Querido diario:
A veces siento que mi marido vive como si solo él existiera. En casa tengo que esconder comida si no quiero que a nuestro hijo le falte algo. Hoy otra vez, el mismo problema.
Jaime, ¿dónde han ido a parar los plátanos? le pregunté.
Me los he comido, se me antojaron.
¿No podías haber dejado al menos uno para la merienda de nuestro hijo?
Qué exageración, mujer. Como si no vendieran plátanos en el supermercado.
Pues vete y compra unos cuantos.
Ahora no, que tengo partido de fútbol con los amigos. ¿Cómo quieres que salga?
Esto ya es rutina en esta familia: yogur, galletas, manzanas… Siempre tengo que vigilarlas, esconder porciones, porque con un padre así mi niño corre el riesgo de quedarse sin nada.
Llevamos cinco años casados y nuestro hijo, Mateo, va a cumplir dos pronto. Nos compramos el piso hace poco con una hipoteca, así que ya sabes que no estamos precisamente sobrados de euros. Y Jaime se cree el gran proveedor solo porque aportó la entrada vendiendo su antiguo estudio. Por supuesto, mis padres también pusieron de su parte, pero parece que eso se olvida. Mi madre siempre dice que Jaime es un egoísta. Y, en muchas cosas, no puedo evitar darle la razón.
El otro día, mientras preparaba todo para el cumpleaños de Mateo, la situación fue de traca. Yo en la cocina, cocinando para los invitados, y Jaime pululando, llevándose comida cada vez que tenía oportunidad. Hasta el pastel dejó de estar a salvo. Lo tuve que dejar en la terraza porque en la nevera no cabía; cuando fui a cortarlo, vi que solo quedaba una esquina de chocolate decorada. Me entró una vergüenza tremenda, imagínate.

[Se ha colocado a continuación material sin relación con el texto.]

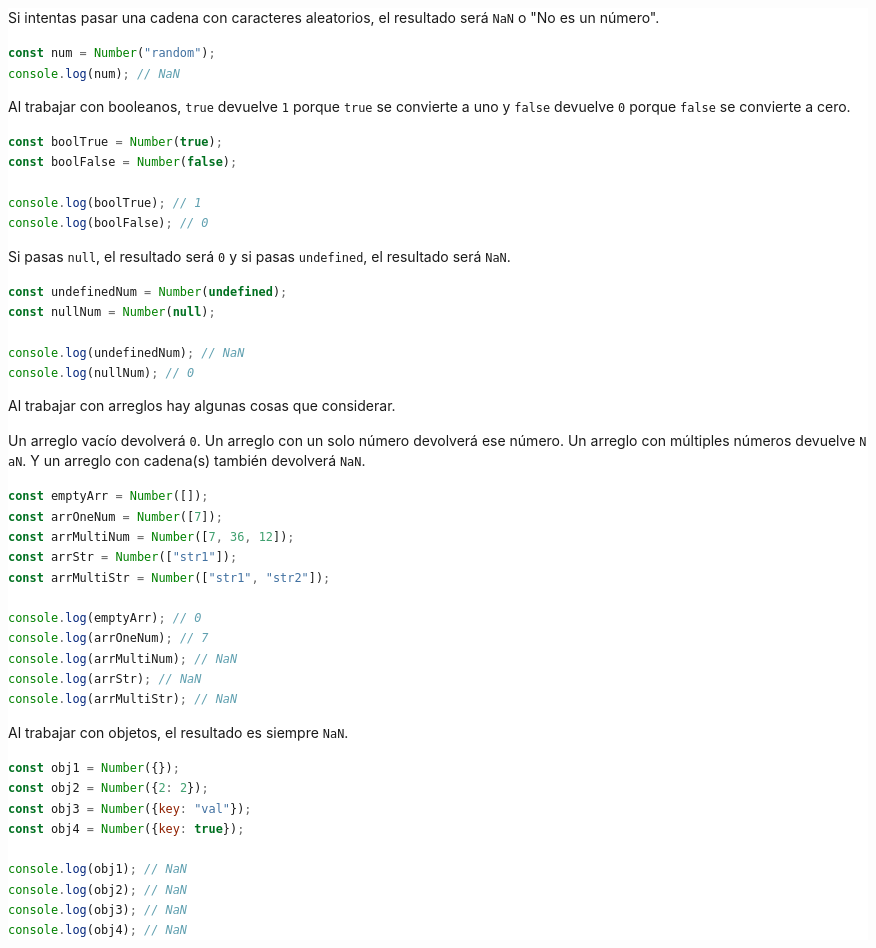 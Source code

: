 Si intentas pasar una cadena con caracteres aleatorios, el resultado será `NaN` o "No es un número".

```js
const num = Number("random");
console.log(num); // NaN
```

Al trabajar con booleanos, `true` devuelve `1` porque `true` se convierte a uno y `false` devuelve `0` porque `false` se convierte a cero.

```js
const boolTrue = Number(true);
const boolFalse = Number(false);

console.log(boolTrue); // 1
console.log(boolFalse); // 0
```

Si pasas `null`, el resultado será `0` y si pasas `undefined`, el resultado será `NaN`.

```js
const undefinedNum = Number(undefined);
const nullNum = Number(null);

console.log(undefinedNum); // NaN
console.log(nullNum); // 0
```

Al trabajar con arreglos hay algunas cosas que considerar.

Un arreglo vacío devolverá `0`. Un arreglo con un solo número devolverá ese número. Un arreglo con múltiples números devuelve `NaN`. Y un arreglo con cadena(s) también devolverá `NaN`.

```js
const emptyArr = Number([]);
const arrOneNum = Number([7]);
const arrMultiNum = Number([7, 36, 12]);
const arrStr = Number(["str1"]);
const arrMultiStr = Number(["str1", "str2"]);

console.log(emptyArr); // 0
console.log(arrOneNum); // 7
console.log(arrMultiNum); // NaN
console.log(arrStr); // NaN
console.log(arrMultiStr); // NaN
```

Al trabajar con objetos, el resultado es siempre `NaN`.

```js
const obj1 = Number({});
const obj2 = Number({2: 2});
const obj3 = Number({key: "val"});
const obj4 = Number({key: true});

console.log(obj1); // NaN
console.log(obj2); // NaN
console.log(obj3); // NaN
console.log(obj4); // NaN
```
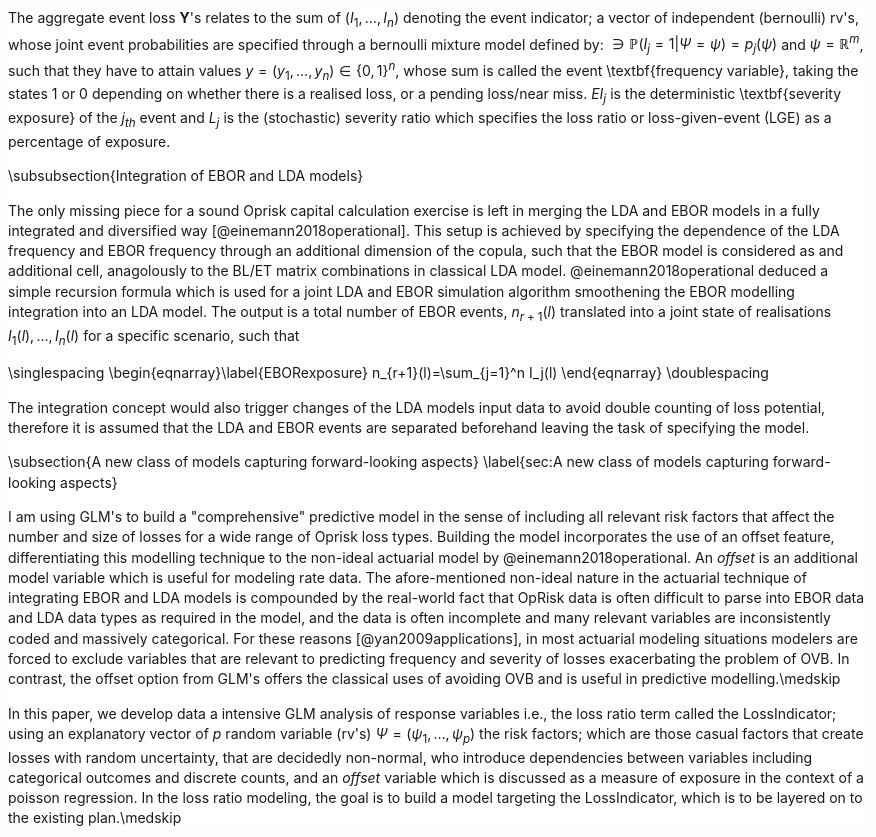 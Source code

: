 The aggregate event loss $\mathbf{Y}$'s relates to the sum of $(I_1,\ldots,I_n)$ denoting the event indicator; a vector of independent (bernoulli) rv's, whose joint event probabilities are specified through a bernoulli mixture model defined by: $\ni \mathbb{P}(I_j=1|\Psi=\psi)=p_j(\psi)$ and $\psi=\mathbb{R}^m$, such that they have to attain values $y=(y_1,\ldots,y_n) \in \{0,1\}^n$, whose sum is called the event \textbf{frequency variable}, taking the states $1$ or $0$ depending on whether there is a realised loss, or a pending loss/near miss. $EI_j$ is the deterministic \textbf{severity exposure} of the $j_{th}$ event and $L_j$ is the (stochastic) severity ratio which specifies the loss ratio or loss-given-event (LGE) as a percentage of exposure.

\subsubsection{Integration of EBOR and LDA models}

The only missing piece for a sound Oprisk capital calculation exercise is left in merging the LDA and EBOR models in a fully integrated and diversified way [@einemann2018operational]. This setup is achieved by specifying the dependence of the LDA frequency and EBOR frequency through an additional dimension of the copula, such that the EBOR model is considered as and additional cell, anagolously to the BL/ET matrix combinations in classical LDA model.  @einemann2018operational deduced a simple recursion formula which is used for a joint LDA and EBOR simulation algorithm smoothening the EBOR modelling integration into an LDA model. The output is a total number of EBOR events, $n_{r+1}(l)$  translated into a joint state of realisations $I_1(l),\ldots,I_n(l)$ for a specific scenario, such that

\singlespacing
\begin{eqnarray}\label{EBORexposure}
n_{r+1}(l)=\sum_{j=1}^n I_j(l)
\end{eqnarray}
\doublespacing

The integration concept would also trigger changes of the LDA models input data to avoid double counting of loss potential, therefore it is assumed that the LDA and EBOR events are separated beforehand leaving the task of specifying the model.

\subsection{A new class of models capturing forward-looking aspects}
\label{sec:A new class of models capturing forward-looking aspects}

I am  using GLM's to build a "comprehensive" predictive model in the sense of including all relevant risk factors that affect the number and size of losses for a wide range of Oprisk loss types. Building the model incorporates the use of an offset feature, differentiating this modelling technique to the non-ideal actuarial model by @einemann2018operational. An *offset* is an additional model variable which is useful for modeling rate data. The afore-mentioned non-ideal nature in the actuarial technique of integrating EBOR and LDA models is compounded by the real-world fact that OpRisk data is often difficult to parse into EBOR data and LDA data types as required in the model, and the data is often incomplete and many relevant variables are inconsistently coded and massively categorical. For these reasons [@yan2009applications], in most actuarial modeling situations modelers are forced to exclude variables that are relevant to predicting frequency and severity of losses exacerbating the problem of OVB. In contrast, the offset option from GLM's offers the classical uses of avoiding OVB and is useful in predictive modelling.\medskip

In this paper, we develop data a intensive GLM analysis of response variables i.e., the loss ratio term called the LossIndicator; using an explanatory vector of $p$ random variable (rv's) $\Psi = (\psi_1,\ldots,\psi_p)$ the risk factors; which are those casual factors that create losses with random uncertainty, that are decidedly non-normal, who introduce dependencies between variables including categorical outcomes and discrete counts, and an *offset* variable which is discussed as a measure of exposure in the context of a poisson regression. In the loss ratio modeling, the goal is to build a model targeting the LossIndicator, which is to be layered on to the existing plan.\medskip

Esto es constante. Él trabaja, sí, pero se podría organizar mejor, pensar más en los demás. Siempre sale con lo mismo: Pues se compra más, ¿cuál es el problema?. Ya no es que no tenga en cuenta mis necesidades, pero ¿cómo puedes no pensar siquiera en tu propio hijo? Y encima, con lo ajustados que vamos de dinero, da rabia ver cómo la compra de comida apenas dura ni una semana y yo que cuento cada euro.

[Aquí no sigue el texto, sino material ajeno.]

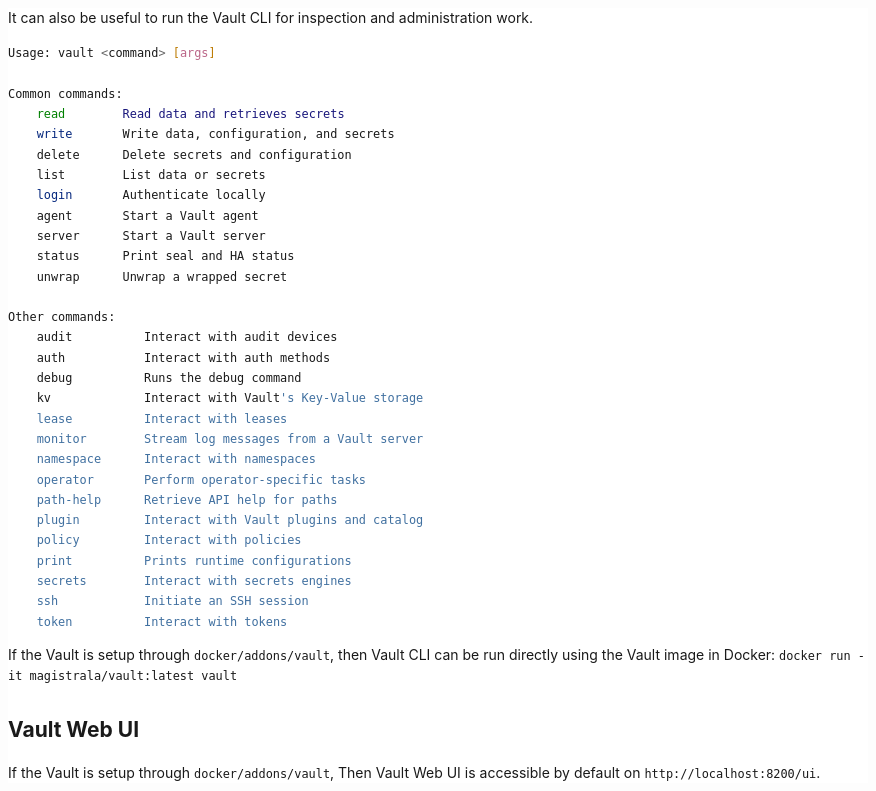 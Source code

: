 It can also be useful to run the Vault CLI for inspection and administration work.

```bash
Usage: vault <command> [args]

Common commands:
    read        Read data and retrieves secrets
    write       Write data, configuration, and secrets
    delete      Delete secrets and configuration
    list        List data or secrets
    login       Authenticate locally
    agent       Start a Vault agent
    server      Start a Vault server
    status      Print seal and HA status
    unwrap      Unwrap a wrapped secret

Other commands:
    audit          Interact with audit devices
    auth           Interact with auth methods
    debug          Runs the debug command
    kv             Interact with Vault's Key-Value storage
    lease          Interact with leases
    monitor        Stream log messages from a Vault server
    namespace      Interact with namespaces
    operator       Perform operator-specific tasks
    path-help      Retrieve API help for paths
    plugin         Interact with Vault plugins and catalog
    policy         Interact with policies
    print          Prints runtime configurations
    secrets        Interact with secrets engines
    ssh            Initiate an SSH session
    token          Interact with tokens
```

If the Vault is setup through `docker/addons/vault`, then Vault CLI can be run directly using the Vault image in Docker: `docker run -it magistrala/vault:latest vault`

## Vault Web UI

If the Vault is setup through `docker/addons/vault`, Then Vault Web UI is accessible by default on `http://localhost:8200/ui`.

Su madre, mi suegra, siempre le echa un capote:
No seas exagerada, hija. Déjale al chiquillo que coma. Bastante trabaja para traerte dinero a casa. Si quieres que sobre comida, haz más.

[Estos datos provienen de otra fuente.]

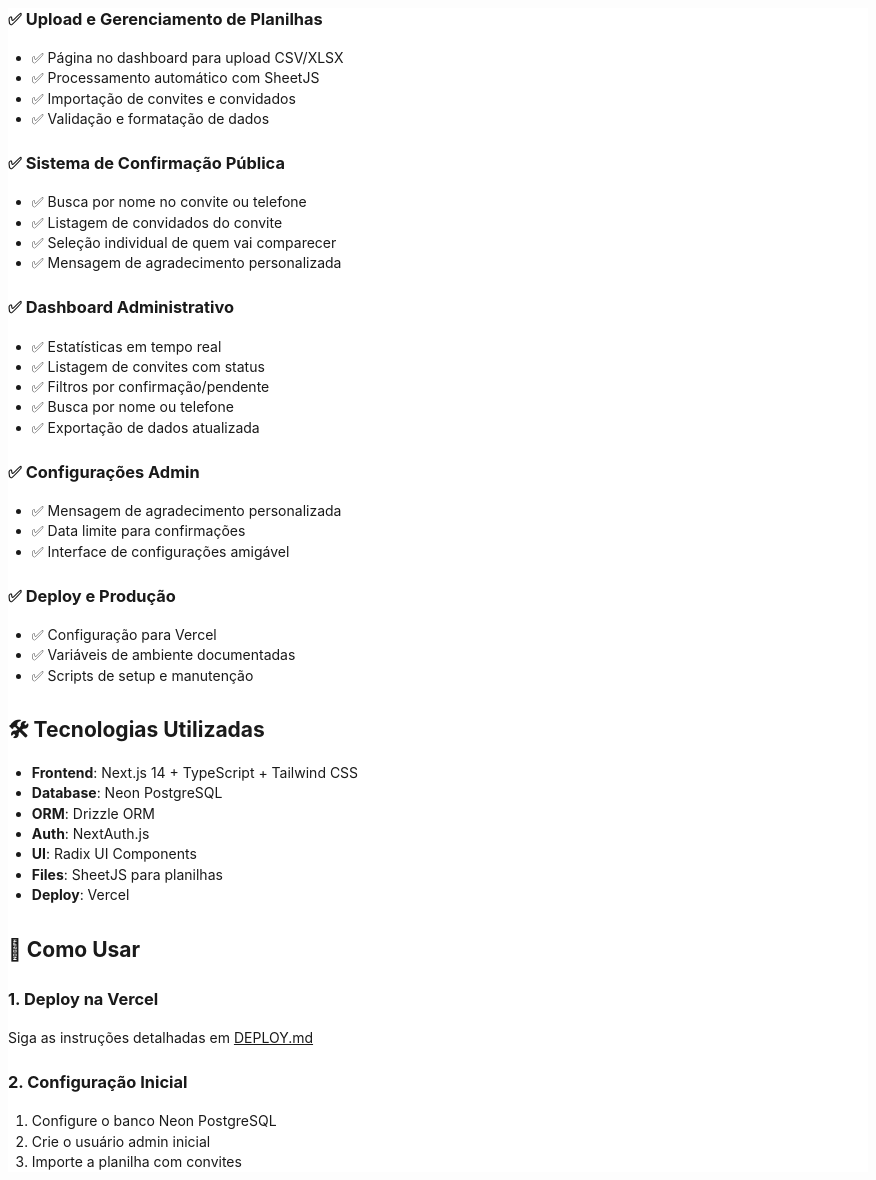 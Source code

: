 ### ✅ Upload e Gerenciamento de Planilhas
- ✅ Página no dashboard para upload CSV/XLSX
- ✅ Processamento automático com SheetJS
- ✅ Importação de convites e convidados
- ✅ Validação e formatação de dados

### ✅ Sistema de Confirmação Pública
- ✅ Busca por nome no convite ou telefone
- ✅ Listagem de convidados do convite
- ✅ Seleção individual de quem vai comparecer
- ✅ Mensagem de agradecimento personalizada

### ✅ Dashboard Administrativo
- ✅ Estatísticas em tempo real
- ✅ Listagem de convites com status
- ✅ Filtros por confirmação/pendente
- ✅ Busca por nome ou telefone
- ✅ Exportação de dados atualizada

### ✅ Configurações Admin
- ✅ Mensagem de agradecimento personalizada
- ✅ Data limite para confirmações
- ✅ Interface de configurações amigável

### ✅ Deploy e Produção
- ✅ Configuração para Vercel
- ✅ Variáveis de ambiente documentadas
- ✅ Scripts de setup e manutenção

## 🛠️ Tecnologias Utilizadas

- **Frontend**: Next.js 14 + TypeScript + Tailwind CSS
- **Database**: Neon PostgreSQL
- **ORM**: Drizzle ORM
- **Auth**: NextAuth.js
- **UI**: Radix UI Components
- **Files**: SheetJS para planilhas
- **Deploy**: Vercel

## 🚀 Como Usar

### 1. Deploy na Vercel
Siga as instruções detalhadas em [DEPLOY.md](./DEPLOY.md)

### 2. Configuração Inicial
1. Configure o banco Neon PostgreSQL
2. Crie o usuário admin inicial
3. Importe a planilha com convites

Pero da igual lo que cocine o compre, él se lo va a acabar, siempre. Y tampoco puedo gastarme más en la compra; además del préstamo hipotecario, hay ropa, gastos del hogar
Al final, ya saturada, le avisé: o esto cambia o nos separamos. Dividimos el piso y hacemos vidas separadas. Se ofendió, fue corriendo a contárselo a su madre. Ahora, su madre ni me habla. Pero yo sigo pensando que tengo razón y que alguien tiene que frenar esto. ¿Me estaré equivocando?